Contact-dependent growth inhibition (CDI)
The first soluble bactericidal factor was described by André Gratia in 1925. Shortly thereafter, Alexander Fleming discovered penicillin, which is a β-lactam antibiotic released by Penicillium fungi to kill competing bacteria. Although diffusible antibacterial compounds have been known for nearly a century, recent research shows that bacteria commonly deliver toxic effector proteins directly into neighboring competitors. In 2005, David Low's group at UC Santa Barbara identified a novel mechanism of inter-bacterial competition that requires direct cell-to-cell contact. Contact-dependent growth inhibition (CDI) is a function of the CdiB and CdiA two-partner secretion (TPS) proteins. CDI systems assemble toxic CdiA filaments that project several hundred angstroms from the cell surface. Upon binding specific receptors on neighboring bacteria, CdiA undergoes a series of conformational changes that ultimately deliver the C-terminal toxin (CdiA-CT) domain into the target cell. The animation in Fig. 1 outlines our current mechanistic understanding of these remarkable systems.
Polymorphic CDI toxin-immunity protein pairs
CdiA effector proteins are characterized by the extraordinary diversity of C-terminal toxin domains that they deploy. A survey of CdiA-CT toxins found in all E. coli isolates reveals 21 distinct toxin types. In collaboration with Celia Goulding (UC Irvine) and Karolina Michalska (Argonne National Lab), we have determined the structures of several CDI toxins and CdiI immunity proteins (Fig. 2) and characterized their biochemical activities.
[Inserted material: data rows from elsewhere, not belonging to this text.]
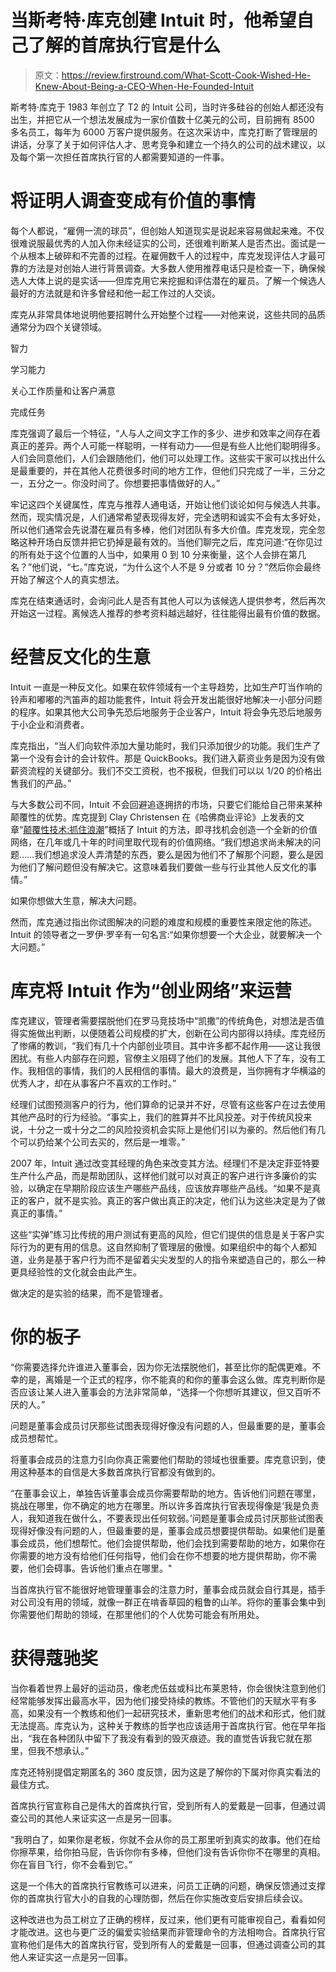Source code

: # 当斯考特·库克创建 Intuit  时，他希望自己了解的首席执行官是什么

> 原文：<https://review.firstround.com/What-Scott-Cook-Wished-He-Knew-About-Being-a-CEO-When-He-Founded-Intuit>

斯考特·库克于 1983 年创立了 T2 的 Intuit 公司，当时许多硅谷的创始人都还没有出生，并把它从一个想法发展成为一家价值数十亿美元的公司，目前拥有 8500 多名员工，每年为 6000 万客户提供服务。在这次采访中，库克打断了管理层的讲话，分享了关于如何评估人才、思考竞争和建立一个持久的公司的战术建议，以及每个第一次担任首席执行官的人都需要知道的一件事。

# 将证明人调查变成有价值的事情

每个人都说，“雇佣一流的球员”，但创始人知道现实是说起来容易做起来难。不仅很难说服最优秀的人加入你未经证实的公司，还很难判断某人是否杰出。面试是一个从根本上破碎和不完善的过程。在雇佣数千人的过程中，库克发现评估人才最可靠的方法是对创始人进行背景调查。大多数人使用推荐电话只是检查一下，确保候选人大体上说的是实话——但库克用它来挖掘和评估潜在的雇员。了解一个候选人最好的方法就是和许多曾经和他一起工作过的人交谈。

库克从非常具体地说明他要招聘什么开始整个过程——对他来说，这些共同的品质通常分为四个关键领域。

智力

学习能力

关心工作质量和让客户满意

完成任务

库克强调了最后一个特征，“人与人之间文字工作的多少、进步和效率之间存在着真正的差异。两个人可能一样聪明，一样有动力——但是有些人比他们聪明得多。人们会同意他们，人们会跟随他们，他们可以处理工作。这些实干家可以找出什么是最重要的，并在其他人花费很多时间的地方工作，但他们只完成了一半，三分之一，五分之一。你没时间了。你想要把事情做好的人。”

牢记这四个关键属性，库克与推荐人通电话，开始让他们谈论如何与候选人共事。然而，现实情况是，人们通常希望表现得友好，完全透明和诚实不会有太多好处，所以他们通常会先说潜在雇员有多棒，他们对团队有多大价值。库克发现，完全忽略这种开场白反馈并把它扔掉是最有效的。当他们聊完之后，库克问道:“在你见过的所有处于这个位置的人当中，如果用 0 到 10 分来衡量，这个人会排在第几名？”他们说，“七。”库克说，“为什么这个人不是 9 分或者 10 分？”然后你会最终开始了解这个人的真实想法。

库克在结束通话时，会询问此人是否有其他人可以为该候选人提供参考，然后再次开始这一过程。离候选人推荐的参考资料越远越好，往往能得出最有价值的数据。

# 经营反文化的生意

Intuit 一直是一种反文化。如果在软件领域有一个主导趋势，比如生产叮当作响的铃声和嘟嘟的汽笛声的超功能套件，Intuit 将会开发出能很好地解决一小部分问题的程序。如果其他大公司争先恐后地服务于企业客户，Intuit 将会争先恐后地服务于小企业和消费者。

库克指出，“当人们向软件添加大量功能时，我们只添加很少的功能。我们生产了第一个没有会计的会计软件。那是 QuickBooks。我们进入薪资业务是因为没有做薪资流程的关键部分。我们不交工资税，也不报税，但我们可以以 1/20 的价格出售我们的产品。”

与大多数公司不同，Intuit 不会回避追逐拥挤的市场，只要它们能给自己带来某种颠覆性的优势。库克提到 Clay Christensen 在《哈佛商业评论》上发表的文章“[颠覆性技术:抓住浪潮](mailto:http://hbr.org/1995/01/disruptive-technologies-catching-the-wave/ar/1 "null")”概括了 Intuit 的方法，即寻找机会创造一个全新的价值网络，在几年或几十年的时间里取代现有的价值网络。“我们想追求尚未解决的问题……我们想追求没人弄清楚的东西，要么是因为他们不了解那个问题，要么是因为他们了解问题但没有解决它。这意味着我们要做一些与行业其他人反文化的事情。”

如果你想做大生意，解决大问题。

然而，库克通过指出你试图解决的问题的难度和规模的重要性来限定他的陈述。Intuit 的领导者之一罗伊·罗辛有一句名言:“如果你想要一个大企业，就要解决一个大问题。”

# 库克将 Intuit 作为“创业网络”来运营

库克建议，管理者需要摆脱他们在罗马竞技场中“凯撒”的传统角色，对想法是否值得实施做出判断，以便随着公司规模的扩大，创新在公司内部得以持续。库克经历了惨痛的教训，“我们有几十个内部创业项目。其中许多都不起作用——这让我很困扰。有些人内部存在问题，官僚主义阻碍了他们的发展。其他人下了车，没有工作。我相信的事情，我们的人民相信的事情。最大的浪费是，当你拥有才华横溢的优秀人才，却在从事客户不喜欢的工作时。”

经理们试图预测客户的行为，他们算命的记录并不好，尽管有这些客户在过去使用其他产品时的行为经验。“事实上，我们的胜算并不比风投差。对于传统风投来说，十分之一或十分之二的风险投资机会实际上是他们引以为豪的。然后他们有几个可以扔给某个公司去买的，然后是一堆零。”

2007 年，Intuit 通过改变其经理的角色来改变其方法。经理们不是决定菲亚特要生产什么产品，而是帮助团队，这样他们就可以对真正的客户进行许多廉价的实验，以确定在早期阶段应该生产哪些产品线，应该放弃哪些产品线。“如果不是真正的客户，就不是实验。真正的客户做出真正的决定，他们认为这些决定是为了做真正的事情。”

这些“实弹”练习比传统的用户测试有更高的风险，但它们提供的信息是关于客户实际行为的更有用的信息。这自然抑制了管理层的傲慢。如果组织中的每个人都知道，业务是基于客户行为而不是留着尖尖发型的人的指令来塑造自己的，那么一种更具经验性的文化就会由此产生。

做决定的是实验的结果，而不是管理者。

# 你的板子

“你需要选择允许谁进入董事会，因为你无法摆脱他们，甚至比你的配偶更难。不幸的是，离婚是一个正式的程序，你不能真的和你的董事会这么做。库克判断你是否应该让某人进入董事会的方法非常简单，“选择一个你想听其建议，但又百听不厌的人。”

问题是董事会成员讨厌那些试图表现得好像没有问题的人，但最重要的是，董事会成员想帮忙。

将董事会成员的注意力引向你真正需要他们帮助的领域也很重要。库克意识到，使用这种基本的自信是大多数首席执行官都没有做到的。

“在董事会议上，单独告诉董事会成员你需要帮助的地方。告诉他们问题在哪里，挑战在哪里，你不确定的地方在哪里。所以许多首席执行官表现得像是‘我是负责人，我知道我在做什么，不要表现出任何软弱。’问题是董事会成员讨厌那些试图表现得好像没有问题的人，但最重要的是，董事会成员想要提供帮助。如果他们是董事会成员，他们想帮忙。他们会提供帮助，他们会找到需要帮助的地方，如果你在你需要的地方没有给他们任何指导，他们会在你不想要的地方提供帮助，你不需要，他们会碍事。告诉他们重点在哪里。"

当首席执行官不能很好地管理董事会的注意力时，董事会成员就会自行其是，插手对公司没有用的领域，就像一群正在啃香草园的粗鲁的山羊。将你的董事会集中到你需要他们帮助的领域，在那里他们的个人优势可能会有所用处。

# 获得蔻驰奖

当你看着世界上最好的运动员，像老虎伍兹或科比布莱恩特，你会很快注意到他们经常能够发挥出最高水平，因为他们接受持续的教练。不管他们的天赋水平有多高，如果没有一个教练和他们一起研究技术，重新思考他们的战术和形式，他们就无法提高。库克认为，这种关于教练的哲学也应该适用于首席执行官。他在早年指出，“我在各种团队中留下了我没有看到的毁灭痕迹。我的直觉告诉我它就在那里，但我不想承认。”

库克还特别提倡定期匿名的 360 度反馈，因为这是了解你的下属对你真实看法的最佳方式。

首席执行官宣称自己是伟大的首席执行官，受到所有人的爱戴是一回事，但通过调查公司的其他人来证实这一点是另一回事。

“我明白了，如果你是老板，你就不会从你的员工那里听到真实的故事。他们在给你擦苹果，给你拍马屁，告诉你你有多棒，但他们没有告诉你你不在哪里的真相。你在盲目飞行，你不会看到它。”

这是一个伟大的首席执行官教练可以进来，问员工正确的问题，确保反馈通过支撑你的首席执行官大小的自我的心理防御，然后在你实施改变后安排后续会议。

这种改进也为员工树立了正确的榜样，反过来，他们更有可能审视自己，看看如何才能改进。这也与更广泛的偏爱实验结果而非管理命令的方法相吻合。首席执行官宣称他们是伟大的首席执行官，受到所有人的爱戴是一回事，但通过调查公司的其他人来证实这一点是另一回事。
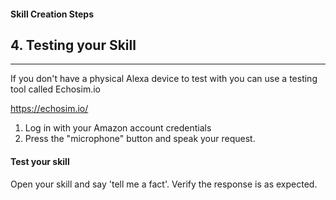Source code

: #### Skill Creation Steps
## 4. Testing your Skill <a id="title"></a>
<hr />

If you don't have a physical Alexa device to test with you can use a testing tool called Echosim.io

https://echosim.io/

1. Log in with your Amazon account credentials
1. Press the "microphone" button and speak your request.


#### Test your skill

Open your skill and say 'tell me a fact'.  Verify the response is as expected.
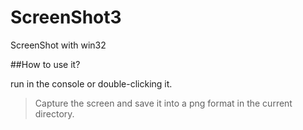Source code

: # ScreenShot3
ScreenShot with win32

##How to use it?

run in the console or double-clicking it.

>Capture the screen and save it into a png format in the current directory.
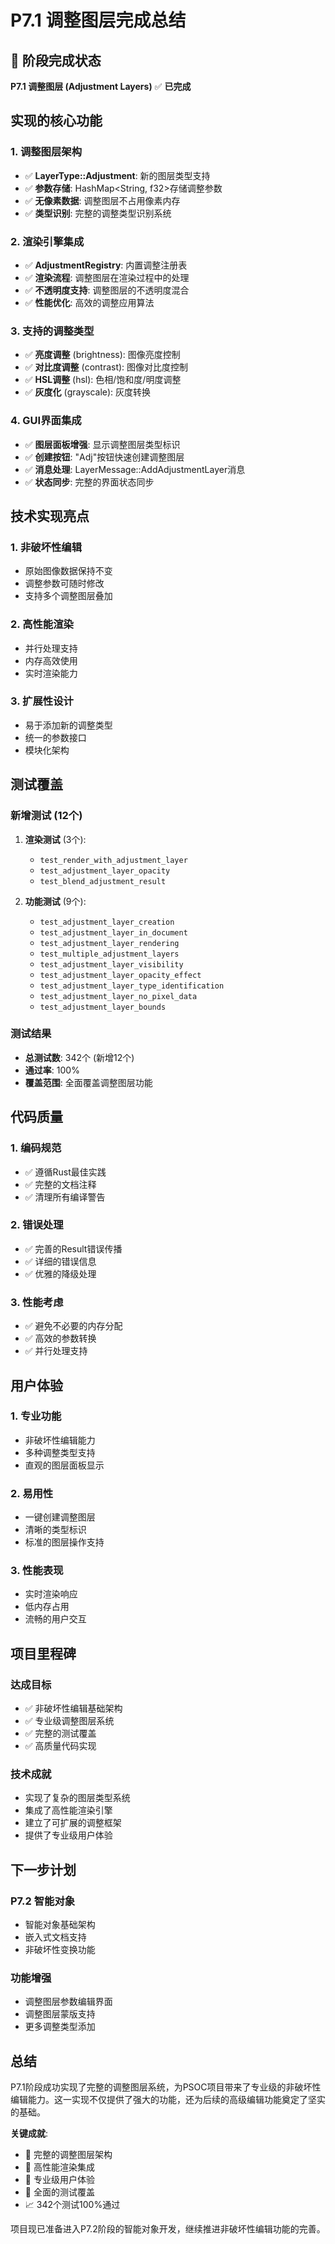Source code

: # P7.1 调整图层完成总结

## 🎉 阶段完成状态

**P7.1 调整图层 (Adjustment Layers)** ✅ **已完成**

## 实现的核心功能

### 1. 调整图层架构
- ✅ **LayerType::Adjustment**: 新的图层类型支持
- ✅ **参数存储**: HashMap<String, f32>存储调整参数
- ✅ **无像素数据**: 调整图层不占用像素内存
- ✅ **类型识别**: 完整的调整类型识别系统

### 2. 渲染引擎集成
- ✅ **AdjustmentRegistry**: 内置调整注册表
- ✅ **渲染流程**: 调整图层在渲染过程中的处理
- ✅ **不透明度支持**: 调整图层的不透明度混合
- ✅ **性能优化**: 高效的调整应用算法

### 3. 支持的调整类型
- ✅ **亮度调整** (brightness): 图像亮度控制
- ✅ **对比度调整** (contrast): 图像对比度控制
- ✅ **HSL调整** (hsl): 色相/饱和度/明度调整
- ✅ **灰度化** (grayscale): 灰度转换

### 4. GUI界面集成
- ✅ **图层面板增强**: 显示调整图层类型标识
- ✅ **创建按钮**: "Adj"按钮快速创建调整图层
- ✅ **消息处理**: LayerMessage::AddAdjustmentLayer消息
- ✅ **状态同步**: 完整的界面状态同步

## 技术实现亮点

### 1. 非破坏性编辑
- 原始图像数据保持不变
- 调整参数可随时修改
- 支持多个调整图层叠加

### 2. 高性能渲染
- 并行处理支持
- 内存高效使用
- 实时渲染能力

### 3. 扩展性设计
- 易于添加新的调整类型
- 统一的参数接口
- 模块化架构

## 测试覆盖

### 新增测试 (12个)
1. **渲染测试** (3个):
   - `test_render_with_adjustment_layer`
   - `test_adjustment_layer_opacity`
   - `test_blend_adjustment_result`

2. **功能测试** (9个):
   - `test_adjustment_layer_creation`
   - `test_adjustment_layer_in_document`
   - `test_adjustment_layer_rendering`
   - `test_multiple_adjustment_layers`
   - `test_adjustment_layer_visibility`
   - `test_adjustment_layer_opacity_effect`
   - `test_adjustment_layer_type_identification`
   - `test_adjustment_layer_no_pixel_data`
   - `test_adjustment_layer_bounds`

### 测试结果
- **总测试数**: 342个 (新增12个)
- **通过率**: 100%
- **覆盖范围**: 全面覆盖调整图层功能

## 代码质量

### 1. 编码规范
- ✅ 遵循Rust最佳实践
- ✅ 完整的文档注释
- ✅ 清理所有编译警告

### 2. 错误处理
- ✅ 完善的Result错误传播
- ✅ 详细的错误信息
- ✅ 优雅的降级处理

### 3. 性能考虑
- ✅ 避免不必要的内存分配
- ✅ 高效的参数转换
- ✅ 并行处理支持

## 用户体验

### 1. 专业功能
- 非破坏性编辑能力
- 多种调整类型支持
- 直观的图层面板显示

### 2. 易用性
- 一键创建调整图层
- 清晰的类型标识
- 标准的图层操作支持

### 3. 性能表现
- 实时渲染响应
- 低内存占用
- 流畅的用户交互

## 项目里程碑

### 达成目标
- ✅ 非破坏性编辑基础架构
- ✅ 专业级调整图层系统
- ✅ 完整的测试覆盖
- ✅ 高质量代码实现

### 技术成就
- 实现了复杂的图层类型系统
- 集成了高性能渲染引擎
- 建立了可扩展的调整框架
- 提供了专业级用户体验

## 下一步计划

### P7.2 智能对象
- 智能对象基础架构
- 嵌入式文档支持
- 非破坏性变换功能

### 功能增强
- 调整图层参数编辑界面
- 调整图层蒙版支持
- 更多调整类型添加

## 总结

P7.1阶段成功实现了完整的调整图层系统，为PSOC项目带来了专业级的非破坏性编辑能力。这一实现不仅提供了强大的功能，还为后续的高级编辑功能奠定了坚实的基础。

**关键成就**:
- 🎯 完整的调整图层架构
- 🚀 高性能渲染集成
- 🎨 专业级用户体验
- 🧪 全面的测试覆盖
- 📈 342个测试100%通过

项目现已准备进入P7.2阶段的智能对象开发，继续推进非破坏性编辑功能的完善。
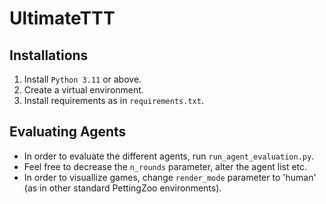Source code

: # UltimateTTT
## Installations
1. Install `Python 3.11` or above.
2. Create a virtual environment.
3. Install requirements as in `requirements.txt`.

## Evaluating Agents
* In order to evaluate the different agents, run `run_agent_evaluation.py`.
* Feel free to decrease the `n_rounds` parameter, alter the agent list etc.
* In order to visuallize games, change `render_mode` parameter to 'human' (as in other standard PettingZoo environments).
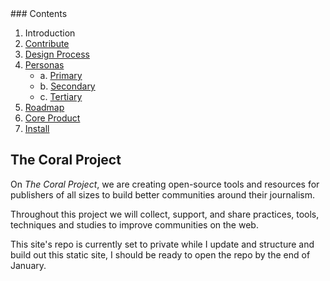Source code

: <span class="hide">
### Contents

1. Introduction
2. [Contribute](contribute.md)
3. [Design Process](process.md)
4. [Personas](personas.md)
   * a. [Primary](primary-persona.md)
   * b. [Secondary](secondary-persona.md)
   * c. [Tertiary](tertiary-persona.md)
5. [Roadmap](roadmap.md)
6. [Core Product](project-trust.md)
7. [Install](install.md)
</span>

## The Coral Project

On *The Coral Project*, we are creating open-source tools and resources for publishers of all sizes to build better communities around their journalism.

Throughout this project we will collect, support, and share practices, tools, techniques and studies to improve communities on the web.

This site's repo is currently set to private while I update and structure and build out this static site, I should be ready to open the repo by the end of January.
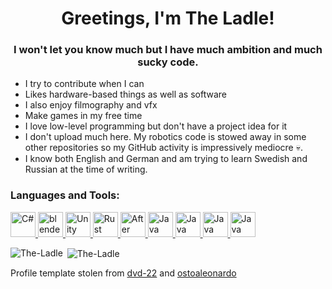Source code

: <h1 align="center">Greetings, I'm The Ladle!</h1>
<h3 align="center"> I won't let you know much but I have much ambition and much sucky code.</h3>

- I try to contribute when I can
- Likes hardware-based things as well as software
- I also enjoy filmography and vfx
- Make games in my free time
- I love low-level programming but don't have a project idea for it
- I don't upload much here. My robotics code is stowed away in some other repositories so my GitHub activity is impressively mediocre 💀.
- I know both English and German and am trying to learn Swedish and Russian at the time of writing.

<h3 align="left">Languages and Tools:</h3>
<p align="left"> <a href="https://dotnet.microsoft.com/en-us/languages/csharp" target="_blank" rel="noreferrer"> <img src="https://github.com/dotnet/vscode-csharp/blob/main/images/csharpIcon.png" alt="C#" width="40" height="40"/> </a> <a href="https://www.blender.org/" target="_blank" rel="noreferrer"> <img src="https://download.blender.org/branding/community/blender_community_badge_white.svg" alt="blender" width="40" height="40"/> </a> <a href="https://unity.com/" target="_blank" rel="noreferrer"> <img src="https://upload.wikimedia.org/wikipedia/commons/c/c4/Unity_2021.svg" alt="Unity" height="40"/> </a> <a href="https://www.rust-lang.org/" target="_blank" rel="noreferrer"> <img src="https://upload.wikimedia.org/wikipedia/commons/8/87/127-1276589_rust-programming-language-logo.png" alt="Rust" height="40"/> </a><a href="https://www.adobe.com/products/aftereffects.html" target="_blank" rel="noreferrer"> <img src="https://upload.wikimedia.org/wikipedia/commons/c/cb/Adobe_After_Effects_CC_icon.svg" alt="After Effects" width="40" height="40"/> </a> <a href="https://www.java.com/en/" target="_blank" rel="noreferrer"> <img src="https://www.vectorlogo.zone/logos/java/java-icon.svg" alt="Java" width="40" height="40"/> </a> <a href="https://www.unrealengine.com/" target="_blank" rel="noreferrer"> <img src="https://cdn.worldvectorlogo.com/logos/unreal-1.svg" alt="Java" width="40" height="40"/> </a> <a href="https://visualstudio.microsoft.com/" target="_blank" rel="noreferrer"> <img src="https://upload.wikimedia.org/wikipedia/commons/2/2c/Visual_Studio_Icon_2022.svg" alt="Java" width="40" height="40"/> </a> <a href="https://www.jetbrains.com/idea/" target="_blank" rel="noreferrer"> <img src="https://logowik.com/content/uploads/images/jetbrains-intellij-idea6941.jpg" alt="Java" width="40" height="40"/> </a> 

<p><img align="left" src="https://github-readme-stats.vercel.app/api/top-langs?username=The-Ladle&show_icons=true&theme=dark&hide_border=true&locale=en&layout=compact" alt="The-Ladle" /></p>

<p>&nbsp;<img align="center" src="https://github-readme-stats.vercel.app/api?username=The-Ladle&show_icons=true&theme=dark&hide_border=true&locale=en" alt="The-Ladle" /></p>

<p>Profile template stolen from <a href="https://github.com/dvd-22">dvd-22</a> and <a href="https://github.com/ostoaleonardo">ostoaleonardo</a></p>
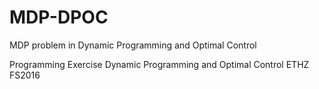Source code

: # MDP-DPOC
MDP problem in Dynamic Programming and Optimal Control

Programming Exercise Dynamic Programming and Optimal Control ETHZ FS2016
Most of these toxins are ribonucleases with unusual substrate specificities. CDI toxins also contain highly variable "cytoplasm entry" domains, which are required for toxin translocation across target-cell membranes. How the various entry domains hijack integral membrane proteins to mediate toxin import remains an active area of research.
Fig. 2. Crystal structures of CdiA-CT•CdiI complexes. Structures of CDI toxin•immunity protein complexes from various enterobacterial species. In some instances (E. coli 536 and NC101), these proteins form ternary complexes with accessory proteins like CysK and EF-Tu.
The Type VI Secretion System (T6SS)
After the discovery of CDI, the research groups of Joseph Mougous and Stefan Pukatzki showed independently that type VI secretion systems (T6SS) mediate contact-dependent competition. The T6SS apparatus is a multi-protein complex that functions like a contractile bacteriophage to eject a toxin-laden projectile into neighboring bacteria (Fig. 3). We were the first to show that Rearrangement hot-spot (Rhs) proteins are toxic effectors deployed by T6SSs. Like CdiA proteins, Rhs effectors are large, peptide-repeat proteins that carry polymorphic C-terminal toxin domains. However, Rhs repeats form a β-cocoon structure that encapsulates the toxin domain. Characterized Rhs-CT domains have DNase, NADase, ADP-ribosylase and ionophoric activities, and these toxins are some of the most potent T6SS effectors known. We are interested in the mechanisms by which Rhs effectors – and distantly related wall-associated protein (WapA) toxins – deliver their encapsulated payloads into target bacteria.
Fig. 3. Type VI secretion systems. (a) T6SS subcomplex assembly and effector packaging onto VgrG and Hcp. (b) Sheath-tube assembly initiates at the baseplate and extends across the width of the cell. The sheath rapidly contracts, expelling the Hcp tube through the baseplate and transenvelope complexes. The PAAR-tipped VgrG protein penetrates the outer membrane of the target bacterium and releases effector proteins. (c) T6SS effector protein activities. Nucleases and NADases are translocated into the cytoplasm through poorly understood pathways. Abbreviations: Hcp, hemolysin-coregulated protein; IM, inner membrane; NADase, NAD(P)+ glycohydrolase; OM, outer membrane; PG, peptidoglycan; Rhs, rearrangement hotspot; T6SS, type VI secretion system; VgrG, valine-glycine repeat G protein.